A point-by-point response to the DMI founders’ letter to the editor (PPT) — and the commercial fiction it attempts to defend.
The (LTTE) response from DMI’s cofounders is a masterclass in motivated reasoning, ad hominem deflection, commercial self-promotion, and outright misrepresentation. It attacks the expertise of world leading pediatric physical therapy researchers rather than addressing the damning fact that Dynamic Movement Intervention — five-plus years after its 2021 launch — has zero published peer-reviewed evidence of efficacy beyond one confounded conference abstract.
The letter’s central claim — that DMI “differs significantly from CME and Neurodevelopmental Treatment in both its structure and scientific rationale” — is demonstrably false and contradicted by the founders’ own words.
“In short, they both use similar exercises, though DMI has added tweaks…”
“DMI is an evolution of CME… created to bridge the gaps of the CME program.”
The letter’s insistence on distinction is a marketing fiction designed to escape CME’s 50-year evidence drought. It fails.
The letter demands that critics must complete DMI courses, communicate directly with founders, observe sessions, and undergo “direct review by trained DMI practitioners” before commenting. This is circular nonsense and an admission that DMI cannot withstand external scrutiny.
“Science evaluates claims and data, not insider credentials. Requiring proprietary training to critique a method is the hallmark of pseudoscience.”
Ginny Paleg, Diane Damiano (past president, AACPDM), Roslyn Livingstone, David Frumberg et al. — among the most respected figures in pediatric neurorehabilitation with hundreds of high-impact papers.
No peer-reviewed publications demonstrating DMI efficacy. Their “expertise” is commercial — they sell the $800 courses and global certification empire.
One conference abstract describing two children with spinal muscular atrophy type 1 who received DMI after gene replacement therapy. Gains are confounded by the disease-modifying treatment. No controls, no blinding, no comparison group. Sackett Level 5.
“To date, there is no published research on DMI.”
“We are only 2 years old and that is why there isn’t any research.” “Evidence-based practice is often very very, very behind…”
No prospectively registered clinical trials on DMI existed. A single registered trial (DMI vs. Bobath) has produced no published results.
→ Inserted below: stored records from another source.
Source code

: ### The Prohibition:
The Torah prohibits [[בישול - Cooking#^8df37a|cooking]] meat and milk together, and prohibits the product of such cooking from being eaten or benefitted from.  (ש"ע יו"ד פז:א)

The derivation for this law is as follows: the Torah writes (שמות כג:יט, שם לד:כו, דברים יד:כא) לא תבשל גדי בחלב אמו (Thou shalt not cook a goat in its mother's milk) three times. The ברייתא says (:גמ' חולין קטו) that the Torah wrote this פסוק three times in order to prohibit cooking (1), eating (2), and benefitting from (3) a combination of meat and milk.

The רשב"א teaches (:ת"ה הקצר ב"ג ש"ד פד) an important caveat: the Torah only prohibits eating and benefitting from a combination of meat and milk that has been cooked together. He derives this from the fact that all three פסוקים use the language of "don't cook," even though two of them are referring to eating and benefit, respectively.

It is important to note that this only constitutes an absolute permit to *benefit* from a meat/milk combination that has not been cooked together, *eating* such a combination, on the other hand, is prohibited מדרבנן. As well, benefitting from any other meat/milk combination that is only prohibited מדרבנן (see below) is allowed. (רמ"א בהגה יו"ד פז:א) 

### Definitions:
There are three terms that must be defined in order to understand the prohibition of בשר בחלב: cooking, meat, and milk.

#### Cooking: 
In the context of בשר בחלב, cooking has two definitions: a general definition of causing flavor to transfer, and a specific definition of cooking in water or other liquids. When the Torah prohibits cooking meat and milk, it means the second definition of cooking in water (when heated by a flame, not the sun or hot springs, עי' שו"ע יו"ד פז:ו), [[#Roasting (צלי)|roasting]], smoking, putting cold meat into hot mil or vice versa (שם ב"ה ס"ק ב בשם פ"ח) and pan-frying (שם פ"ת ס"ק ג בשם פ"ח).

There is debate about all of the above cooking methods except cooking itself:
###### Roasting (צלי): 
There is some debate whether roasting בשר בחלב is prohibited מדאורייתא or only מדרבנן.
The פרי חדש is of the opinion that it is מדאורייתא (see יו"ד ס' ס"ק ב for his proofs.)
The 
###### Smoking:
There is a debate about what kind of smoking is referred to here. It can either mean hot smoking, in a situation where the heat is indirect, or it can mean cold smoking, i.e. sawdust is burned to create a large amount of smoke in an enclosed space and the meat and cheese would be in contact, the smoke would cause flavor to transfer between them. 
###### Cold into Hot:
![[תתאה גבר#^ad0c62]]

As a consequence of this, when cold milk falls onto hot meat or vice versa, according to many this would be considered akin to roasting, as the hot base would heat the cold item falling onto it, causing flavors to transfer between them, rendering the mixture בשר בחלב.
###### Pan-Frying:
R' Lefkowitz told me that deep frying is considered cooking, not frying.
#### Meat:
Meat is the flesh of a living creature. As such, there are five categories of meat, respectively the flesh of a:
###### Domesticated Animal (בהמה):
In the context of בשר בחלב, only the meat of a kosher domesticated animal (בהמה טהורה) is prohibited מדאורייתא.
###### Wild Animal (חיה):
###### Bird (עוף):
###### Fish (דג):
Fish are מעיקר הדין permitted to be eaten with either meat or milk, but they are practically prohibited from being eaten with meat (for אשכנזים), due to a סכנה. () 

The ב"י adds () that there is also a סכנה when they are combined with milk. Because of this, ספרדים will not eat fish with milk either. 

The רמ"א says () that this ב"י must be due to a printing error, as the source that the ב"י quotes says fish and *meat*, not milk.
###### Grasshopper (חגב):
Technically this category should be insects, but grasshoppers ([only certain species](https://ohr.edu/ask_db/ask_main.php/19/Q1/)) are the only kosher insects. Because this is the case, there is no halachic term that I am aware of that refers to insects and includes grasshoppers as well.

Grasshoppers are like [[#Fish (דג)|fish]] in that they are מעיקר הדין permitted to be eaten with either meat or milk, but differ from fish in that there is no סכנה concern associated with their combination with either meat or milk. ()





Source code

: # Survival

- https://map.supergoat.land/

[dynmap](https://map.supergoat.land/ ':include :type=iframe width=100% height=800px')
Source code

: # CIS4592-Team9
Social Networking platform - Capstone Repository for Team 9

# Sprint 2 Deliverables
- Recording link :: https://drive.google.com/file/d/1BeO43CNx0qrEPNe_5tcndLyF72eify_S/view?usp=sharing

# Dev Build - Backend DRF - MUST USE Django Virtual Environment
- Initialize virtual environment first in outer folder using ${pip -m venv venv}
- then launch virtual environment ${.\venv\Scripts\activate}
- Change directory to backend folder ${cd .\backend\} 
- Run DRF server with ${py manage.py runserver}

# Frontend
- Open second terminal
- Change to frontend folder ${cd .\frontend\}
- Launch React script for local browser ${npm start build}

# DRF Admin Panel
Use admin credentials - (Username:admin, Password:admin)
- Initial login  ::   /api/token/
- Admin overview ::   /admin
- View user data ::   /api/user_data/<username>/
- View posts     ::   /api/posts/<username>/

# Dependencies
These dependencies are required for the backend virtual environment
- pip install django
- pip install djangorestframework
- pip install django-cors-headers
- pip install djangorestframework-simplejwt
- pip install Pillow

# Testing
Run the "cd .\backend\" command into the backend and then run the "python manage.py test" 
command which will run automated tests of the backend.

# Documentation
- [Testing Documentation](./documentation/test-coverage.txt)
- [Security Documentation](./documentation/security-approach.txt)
The letter’s “research is in planning phase” and “initiatives are underway” is marketing cope five years after launch. Insurance “coverage” exists only because DMI is billed as generic PT/OT — not because any payer validated the method. Families pay $2,500–$5,000+ per week out-of-pocket.
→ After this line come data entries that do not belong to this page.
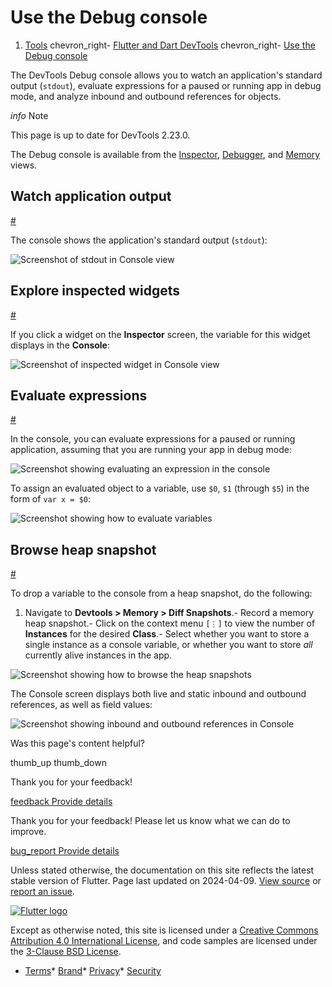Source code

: Use the Debug console
=====================

1. [Tools](/tools) chevron\_right- [Flutter and Dart DevTools](/tools/devtools) chevron\_right- [Use the Debug console](/tools/devtools/console)

The DevTools Debug console allows you to watch an application's standard output (`stdout`), evaluate expressions for a paused or running app in debug mode, and analyze inbound and outbound references for objects.

*info* Note

This page is up to date for DevTools 2.23.0.

The Debug console is available from the [Inspector](/tools/devtools/inspector), [Debugger](/tools/devtools/debugger), and [Memory](/tools/devtools/memory) views.

Watch application output
------------------------

[#](#watch-application-output)

The console shows the application's standard output (`stdout`):

![Screenshot of stdout in Console view](/assets/images/docs/tools/devtools/console-stdout.png)

Explore inspected widgets
-------------------------

[#](#explore-inspected-widgets)

If you click a widget on the **Inspector** screen, the variable for this widget displays in the **Console**:

![Screenshot of inspected widget in Console view](/assets/images/docs/tools/devtools/console-inspect-widget.png)

Evaluate expressions
--------------------

[#](#evaluate-expressions)

In the console, you can evaluate expressions for a paused or running application, assuming that you are running your app in debug mode:

![Screenshot showing evaluating an expression in the console](/assets/images/docs/tools/devtools/console-evaluate-expressions.png)

To assign an evaluated object to a variable, use `$0`, `$1` (through `$5`) in the form of `var x = $0`:

![Screenshot showing how to evaluate variables](/assets/images/docs/tools/devtools/console-evaluate-variables.png)

Browse heap snapshot
--------------------

[#](#browse-heap-snapshot)

To drop a variable to the console from a heap snapshot, do the following:

1. Navigate to **Devtools > Memory > Diff Snapshots**.- Record a memory heap snapshot.- Click on the context menu `[⋮]` to view the number of **Instances** for the desired **Class**.- Select whether you want to store a single instance as a console variable, or whether you want to store *all* currently alive instances in the app.

![Screenshot showing how to browse the heap snapshots](/assets/images/docs/tools/devtools/browse-heap-snapshot.png)

The Console screen displays both live and static inbound and outbound references, as well as field values:

![Screenshot showing inbound and outbound references in Console](/assets/images/docs/tools/devtools/console-references.png)

Was this page's content helpful?

thumb\_up thumb\_down

Thank you for your feedback!

 [feedback Provide details](https://github.com/flutter/website/issues/new?template=1_page_issue.yml&&page-url=https://docs.flutter.dev/tools/devtools/console/&page-source=https://github.com/flutter/website/tree/main/src/content/tools/devtools/console.md)

Thank you for your feedback! Please let us know what we can do to improve.

 [bug\_report Provide details](https://github.com/flutter/website/issues/new?template=1_page_issue.yml&&page-url=https://docs.flutter.dev/tools/devtools/console/&page-source=https://github.com/flutter/website/tree/main/src/content/tools/devtools/console.md)

Unless stated otherwise, the documentation on this site reflects the latest stable version of Flutter. Page last updated on 2024-04-09. [View source](https://github.com/flutter/website/tree/main/src/content/tools/devtools/console.md) or [report an issue](https://github.com/flutter/website/issues/new?template=1_page_issue.yml&&page-url=https://docs.flutter.dev/tools/devtools/console/&page-source=https://github.com/flutter/website/tree/main/src/content/tools/devtools/console.md "Report an issue with this page").

[![Flutter logo](/assets/images/branding/flutter/logo+text/horizontal/white.svg)](https://flutter.dev)

Except as otherwise noted, this site is licensed under a [Creative Commons Attribution 4.0 International License](https://creativecommons.org/licenses/by/4.0/), and code samples are licensed under the [3-Clause BSD License](https://opensource.org/licenses/BSD-3-Clause).

* [Terms](/tos "Terms of use")* [Brand](/brand "Brand usage guidelines")* [Privacy](https://policies.google.com/privacy "Privacy policy")* [Security](/security "Security philosophy and practices")

   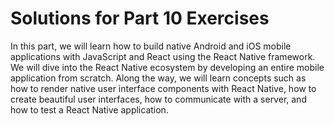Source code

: # Solutions for Part 10 Exercises

In this part, we will learn how to build native Android and iOS mobile applications with JavaScript
and React using the React Native framework. We will dive into the React Native ecosystem by
developing an entire mobile application from scratch. Along the way, we will learn concepts such as
how to render native user interface components with React Native, how to create beautiful user
interfaces, how to communicate with a server, and how to test a React Native application.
The letter cites Kleim & Jones on experience-dependent plasticity and claims alignment with ICF, dynamic systems theory, and task-specific training. The actual DMI manual and practice contradict this.
This is classic mid-20th-century NDT/CME hierarchical facilitation — therapist-driven, not child-led. Modern motor learning (Novak traffic lights, task-specific training, dynamic systems) emphasizes active, meaningful, child-initiated practice with high repetition in functional contexts. “Splinter skills” practiced in unsupported positions do not reliably transfer. The literature the letter cites actually supports the opposite.
The letter claims “no evidence to suggest that DMI carries a higher risk profile.” Correct — because there is no published safety data at all. Children with cerebral palsy and osteopenia are fracture-prone; intensive unsupported handling carries real risk. Therapists are legally obligated to report suspected injuries.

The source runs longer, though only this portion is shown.